Review: Very Important Corpses

Very Important Corpses Very Important Corpses by Simon R. Green
My rating: 5 of 5 stars

Review: VERY IMPORTANT CORPSES by Simon Green
[ISHMAEL JONES Book 3]

Since the first book, I've been head over heels ecstatic about this series. Ishmael Jones is a covert--very intensely--operative, currently in the employ of the generically titled The Organization. No ordinary spy is he; Ishmael Jones operates in "the hidden world," the shadows where sometimes the monsters are men; and sometimes they're monsters--literally. A lovely combination of supernatural, paranormal, and extraterrestrial/extradimensional, this series ranks high on gore content, violence, and heroism (Rocky and Bond, eat your hearts out). It's totally engrossing.

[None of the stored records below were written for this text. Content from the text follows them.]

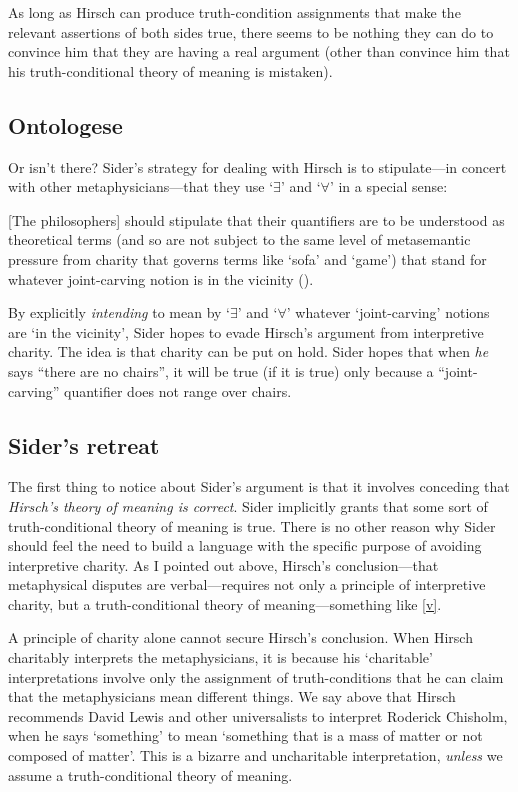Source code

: \documentclass[11pt]{article}
\newenvironment{squote}{%
\begin{spacing}{1}
       	\begin{list}{}{%
\setlength{\labelwidth}{0pt}%
\rightmargin\leftmargin%
}
\item\relax
}{%
\end{list}%
\end{spacing}
}
\begin{document}
\begin{spacing}{1.25}
As long as Hirsch can produce truth-condition assignments that make
the relevant assertions of both sides true, there seems to be nothing
they can do to convince him that they are having a real argument
(other than convince him that his truth-conditional theory of meaning
is mistaken).

\subsection{Ontologese}
Or isn't there?  Sider's strategy for dealing with Hirsch is to
stipulate---in concert with other metaphysicians---that they use
`$\exists$' and `$\forall$' in a special sense:

\begin{squote}
{[}The philosophers{]} should stipulate that their quantifiers are to be
understood as theoretical terms (and so are not subject to the same
level of metasemantic pressure from charity that governs terms like
`sofa' and `game') that stand for whatever joint-carving notion is in
the vicinity (\citeyear[9]{sider2011b}).
\end{squote}

By explicitly \emph{intending} to mean by `$\exists$' and `$\forall$'
whatever `joint-carving' notions are `in the vicinity', Sider hopes to
evade Hirsch's argument from interpretive charity.  The idea is that
charity can be put on hold.  Sider hopes that when {\em he} says
``there are no chairs'', it will be true (if it is true) only because
a ``joint-carving'' quantifier does not range over chairs.

\subsection{Sider's retreat}
The first thing to notice about Sider's argument is that it involves
conceding that {\em Hirsch's theory of meaning is correct}.  Sider
implicitly grants that some sort of truth-conditional theory of
meaning is true.  There is no other reason why Sider should feel the
need to build a language with the specific purpose of avoiding
interpretive charity.  As I pointed out above, Hirsch's
conclusion---that metaphysical disputes are verbal---requires not only
a principle of interpretive charity, but a truth-conditional theory of
meaning---something like \ref{v}.

A principle of charity alone cannot secure Hirsch's conclusion.  When
Hirsch charitably interprets the metaphysicians, it is because his
`charitable' interpretations involve only the assignment of
truth-conditions that he can claim that the metaphysicians mean
different things.  We say above that Hirsch recommends David Lewis and
other universalists to interpret Roderick Chisholm, when he says
`something' to mean `something that is a mass of matter or not
composed of matter'.  This is a bizarre and uncharitable
interpretation, {\em unless} we assume a truth-conditional theory of
meaning.


\end{spacing}
\end{document}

In VERY IMPORTANT CORPSES, Ishmael and his human partner Penny Belcourt (introduced in Book 1) are tasked to security at Cronach House, a Scottish fortress of high antiquity, poised overlooking notorious Loch Ness. Their charges are a secretive financial group supposed to be more secret and more powerful than even the Bilderburg Group or the Illuminati. Their sense of high entitlement enables a pointed riff on class distinctions and perceptions.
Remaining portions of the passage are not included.